Pro­fessor Ivan Pon­gracic recently reunited with his band, Lords of Atlantis, to release a new single. Kallie Darymple | Col­legian

For three days, in the middle of July, Ivan Pon­gracic and his friends Jeremy DeHart and Dane Carter gathered in the empty McNamara Rehearsal Hall to revive the spirit of their band, Lords of Atlantis.

Though the band began recording with no intention to release any­thing, this practice session was not any ordinary one. Lords of Atlantis released a fin­ished track on Sept. 18., titled  “Long Live the King.”

The song is a tribute to and named for a man known for being the main inspi­ration behind the birth of surf music in the 1960s: Dick Dale.
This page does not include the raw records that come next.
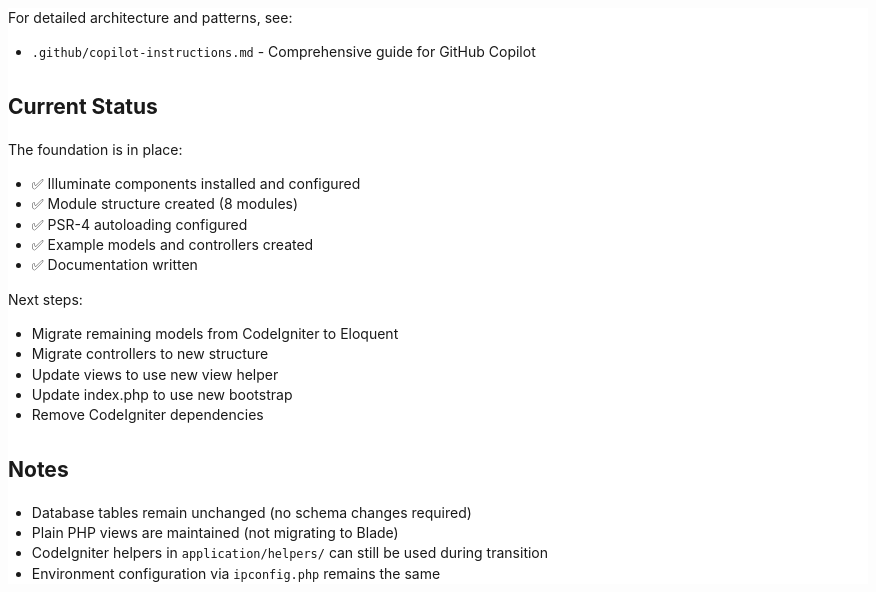 For detailed architecture and patterns, see:
- `.github/copilot-instructions.md` - Comprehensive guide for GitHub Copilot

## Current Status

The foundation is in place:
- ✅ Illuminate components installed and configured
- ✅ Module structure created (8 modules)
- ✅ PSR-4 autoloading configured
- ✅ Example models and controllers created
- ✅ Documentation written

Next steps:
- Migrate remaining models from CodeIgniter to Eloquent
- Migrate controllers to new structure
- Update views to use new view helper
- Update index.php to use new bootstrap
- Remove CodeIgniter dependencies

## Notes

- Database tables remain unchanged (no schema changes required)
- Plain PHP views are maintained (not migrating to Blade)
- CodeIgniter helpers in `application/helpers/` can still be used during transition
- Environment configuration via `ipconfig.php` remains the same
Ivan Pon­gracic, pro­fessor of eco­nomics, has taught at Hillsdale for  the last 20 years. For as long as he can remember, Pon­gracic loved two things: Aus­trian eco­nomics and “surf music,” an instru­mental genre fea­turing reverb-heavy electric guitar, which Pon­gracic said orig­i­nated in Orange County. He has played this variety of music with a band since he was 18 years old.

Surf music is a union of reverb and Mediter­ranean tonal­ities. The lack of a vocalist gives the mind free-range over its emo­tions and allows the lis­tener to be whisked away by their imag­i­nation without being con­strained by lyrics.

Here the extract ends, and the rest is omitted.